Il était deux heures du matin, pourtant un groupe de journalistes et de photographes l’intercepta sur le chemin de l’Orion III. Il connaissait certains d’entre eux de vue car, en tant que Président du Conseil National d’Astronautique, les conférences de presse lui incombaient. Mais ce n’était ni le lieu ni l’heure pour en improviser une et il n’avait rien à leur déclarer. Cependant, il était important de ne jamais offenser les responsables des media.

— Docteur Floyd ? Jim Forster, de l’Associated News. Pouvez-vous nous dire quelques mots à propos de votre voyage ?

— Désolé… Je n’ai vraiment rien à déclarer.

— Vous avez pourtant rencontré le Président cette nuit ? lança une voix familière.

— Oh !… salut, Mike. Je crains que l’on ne vous ait tiré du lit pour rien. Je n’ai aucun commentaire à faire.

— Pouvez-vous au moins nous confirmer ou non qu’une épidémie a éclaté sur la Lune ? demanda un reporter de la TV en réussissant à se déplacer sans cesser de tenir Floyd dans le viseur de sa caméra miniature.

— Désolé. Je ne peux pas.

— Et la quarantaine ? demanda un autre reporter. Combien de temps va-t-elle encore durer ?

— Je n’ai rien à dire.

— Docteur Floyd, demanda une jeune demoiselle petite et décidée, quelle justification peut-on fournir à ce black-out total des informations concernant la Lune ? Cela a-t-il quelque rapport avec la situation politique actuelle ?

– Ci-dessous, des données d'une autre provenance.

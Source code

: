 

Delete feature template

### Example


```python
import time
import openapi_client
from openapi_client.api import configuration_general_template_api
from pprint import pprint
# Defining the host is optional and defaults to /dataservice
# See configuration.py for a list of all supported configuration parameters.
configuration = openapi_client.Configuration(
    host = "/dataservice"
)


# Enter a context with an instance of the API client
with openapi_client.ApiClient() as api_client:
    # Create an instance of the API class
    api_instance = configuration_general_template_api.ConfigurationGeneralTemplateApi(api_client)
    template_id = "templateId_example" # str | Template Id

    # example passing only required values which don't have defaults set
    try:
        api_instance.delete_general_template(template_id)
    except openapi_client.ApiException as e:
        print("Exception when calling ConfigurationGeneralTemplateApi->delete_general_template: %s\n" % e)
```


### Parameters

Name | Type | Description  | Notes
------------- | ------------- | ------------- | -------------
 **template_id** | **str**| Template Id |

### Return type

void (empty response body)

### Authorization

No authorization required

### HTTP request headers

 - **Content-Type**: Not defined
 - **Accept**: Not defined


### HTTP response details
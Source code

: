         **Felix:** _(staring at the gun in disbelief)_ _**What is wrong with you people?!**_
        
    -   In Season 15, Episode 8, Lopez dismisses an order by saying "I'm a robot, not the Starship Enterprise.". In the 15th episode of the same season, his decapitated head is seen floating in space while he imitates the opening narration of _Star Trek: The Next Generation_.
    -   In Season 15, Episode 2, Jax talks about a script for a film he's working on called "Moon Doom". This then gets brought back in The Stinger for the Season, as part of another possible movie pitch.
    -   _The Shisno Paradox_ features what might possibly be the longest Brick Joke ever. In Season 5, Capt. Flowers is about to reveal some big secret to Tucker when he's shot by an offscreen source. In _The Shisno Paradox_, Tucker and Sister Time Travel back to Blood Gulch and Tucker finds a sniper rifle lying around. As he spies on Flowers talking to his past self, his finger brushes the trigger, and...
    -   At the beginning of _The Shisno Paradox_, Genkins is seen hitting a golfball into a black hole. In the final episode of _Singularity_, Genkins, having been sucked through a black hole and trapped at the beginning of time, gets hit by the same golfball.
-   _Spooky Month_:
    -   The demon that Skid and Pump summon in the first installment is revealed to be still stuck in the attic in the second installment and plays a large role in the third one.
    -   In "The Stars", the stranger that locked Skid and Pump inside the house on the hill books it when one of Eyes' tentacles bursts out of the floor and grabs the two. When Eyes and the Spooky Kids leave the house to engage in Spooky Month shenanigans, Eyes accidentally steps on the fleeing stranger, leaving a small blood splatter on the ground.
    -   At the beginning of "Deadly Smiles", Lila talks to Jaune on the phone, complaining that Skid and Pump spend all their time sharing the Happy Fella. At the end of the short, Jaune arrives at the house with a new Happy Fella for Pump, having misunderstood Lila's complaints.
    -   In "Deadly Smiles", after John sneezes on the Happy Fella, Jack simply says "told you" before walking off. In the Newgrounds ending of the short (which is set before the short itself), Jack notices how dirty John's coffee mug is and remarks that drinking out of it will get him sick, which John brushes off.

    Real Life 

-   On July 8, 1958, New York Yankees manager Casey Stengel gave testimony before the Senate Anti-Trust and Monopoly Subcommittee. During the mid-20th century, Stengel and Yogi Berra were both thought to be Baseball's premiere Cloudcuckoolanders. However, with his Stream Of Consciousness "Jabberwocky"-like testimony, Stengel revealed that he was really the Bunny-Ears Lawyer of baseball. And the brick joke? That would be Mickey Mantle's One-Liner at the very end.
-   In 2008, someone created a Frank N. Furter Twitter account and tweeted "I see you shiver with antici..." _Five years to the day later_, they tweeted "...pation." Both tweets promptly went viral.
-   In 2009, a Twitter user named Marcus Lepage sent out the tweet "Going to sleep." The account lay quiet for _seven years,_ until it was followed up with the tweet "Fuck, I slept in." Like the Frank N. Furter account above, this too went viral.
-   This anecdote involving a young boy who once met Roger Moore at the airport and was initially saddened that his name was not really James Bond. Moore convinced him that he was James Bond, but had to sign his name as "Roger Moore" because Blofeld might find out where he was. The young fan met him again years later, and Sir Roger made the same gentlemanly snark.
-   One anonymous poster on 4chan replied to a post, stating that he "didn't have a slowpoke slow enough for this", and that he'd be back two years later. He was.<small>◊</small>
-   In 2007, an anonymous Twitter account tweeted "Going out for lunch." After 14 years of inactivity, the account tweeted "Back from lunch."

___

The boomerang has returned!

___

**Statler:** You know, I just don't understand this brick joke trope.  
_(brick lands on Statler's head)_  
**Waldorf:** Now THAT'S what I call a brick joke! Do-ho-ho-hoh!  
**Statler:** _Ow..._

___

— Quelle situation politique ?

Il y eut quelques rires et quelqu’un lança : « Bon voyage, docteur ! » au moment où il pénétrait dans le sanctuaire du bureau d’embarquement.

La « situation politique », aussi loin qu’il se souvînt, avait toujours été proche d’une crise permanente. Depuis les années 70, le monde était dominé par deux problèmes qui, ironiquement, tendaient à s’annuler mutuellement.

Bien que le contrôle des naissances se fût avéré sûr et économique et qu’il eût été admis par les grandes religions, il était venu trop tard : la population mondiale atteignait maintenant six milliards, dont un tiers dans l’Empire chinois. Certains gouvernements autoritaires avaient voté des lois limitant la famille à deux enfants, mais leur application s’était révélée impossible.

Le résultat était maintenant que la nourriture manquait dans tous les pays. Les États-Unis eux-mêmes connaissaient des jours maigres, et l’on prévoyait la famine générale d’ici quinze ans, en dépit des efforts qui avaient été accomplis pour coloniser la mer et développer les aliments de synthèse.